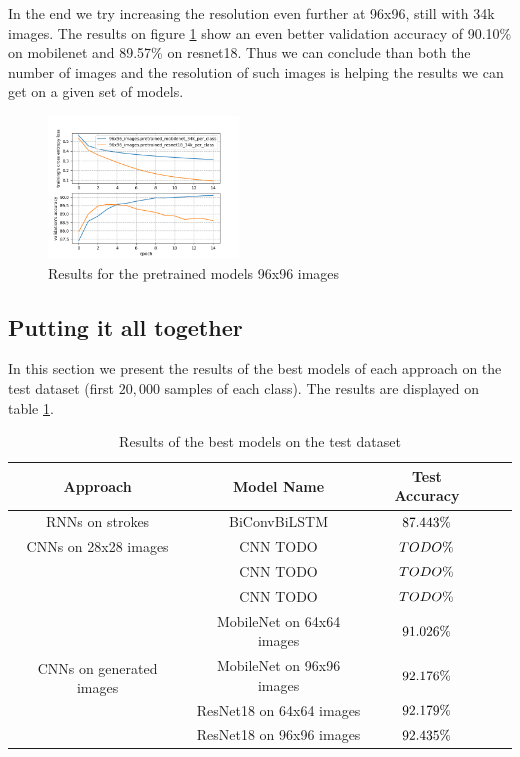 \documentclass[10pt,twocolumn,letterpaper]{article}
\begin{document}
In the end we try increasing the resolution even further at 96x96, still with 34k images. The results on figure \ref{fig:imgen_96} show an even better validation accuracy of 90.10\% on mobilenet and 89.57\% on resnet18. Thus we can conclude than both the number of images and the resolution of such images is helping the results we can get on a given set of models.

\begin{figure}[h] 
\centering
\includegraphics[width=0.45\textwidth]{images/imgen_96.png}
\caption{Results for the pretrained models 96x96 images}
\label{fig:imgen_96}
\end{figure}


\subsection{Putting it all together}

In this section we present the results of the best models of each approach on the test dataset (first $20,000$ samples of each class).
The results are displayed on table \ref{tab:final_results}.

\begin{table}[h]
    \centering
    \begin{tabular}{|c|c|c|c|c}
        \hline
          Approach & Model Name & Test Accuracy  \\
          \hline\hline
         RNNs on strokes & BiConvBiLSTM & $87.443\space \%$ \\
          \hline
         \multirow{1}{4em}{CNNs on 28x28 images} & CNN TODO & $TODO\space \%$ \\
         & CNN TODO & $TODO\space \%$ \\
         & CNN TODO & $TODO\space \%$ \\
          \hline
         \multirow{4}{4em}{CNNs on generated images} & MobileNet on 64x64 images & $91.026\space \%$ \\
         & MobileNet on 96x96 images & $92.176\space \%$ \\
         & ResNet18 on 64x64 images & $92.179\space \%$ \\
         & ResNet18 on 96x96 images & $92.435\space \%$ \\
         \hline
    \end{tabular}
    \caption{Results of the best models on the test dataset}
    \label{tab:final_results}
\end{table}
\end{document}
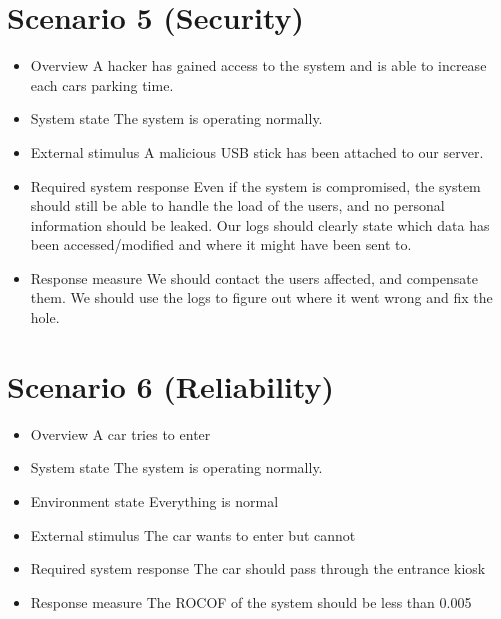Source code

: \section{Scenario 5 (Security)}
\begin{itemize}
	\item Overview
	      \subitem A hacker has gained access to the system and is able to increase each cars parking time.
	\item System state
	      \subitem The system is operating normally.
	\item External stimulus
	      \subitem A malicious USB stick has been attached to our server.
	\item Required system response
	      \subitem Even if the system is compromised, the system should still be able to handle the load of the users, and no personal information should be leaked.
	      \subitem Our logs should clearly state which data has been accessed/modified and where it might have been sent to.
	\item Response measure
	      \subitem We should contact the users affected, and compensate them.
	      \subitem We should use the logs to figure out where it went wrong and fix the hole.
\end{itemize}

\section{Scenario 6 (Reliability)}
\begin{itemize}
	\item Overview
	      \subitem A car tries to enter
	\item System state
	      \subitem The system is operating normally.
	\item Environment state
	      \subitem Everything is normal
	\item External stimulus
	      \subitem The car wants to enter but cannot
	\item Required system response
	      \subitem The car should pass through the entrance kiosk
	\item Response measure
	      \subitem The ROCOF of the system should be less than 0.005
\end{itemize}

AIM OF THE TASK: If a line in the material above holds "dataset", copy it.

RESPONSE TO THIS EXERCISE:
In this section we present the results of the best models of each approach on the test dataset (first $20,000$ samples of each class).
    \caption{Results of the best models on the test dataset}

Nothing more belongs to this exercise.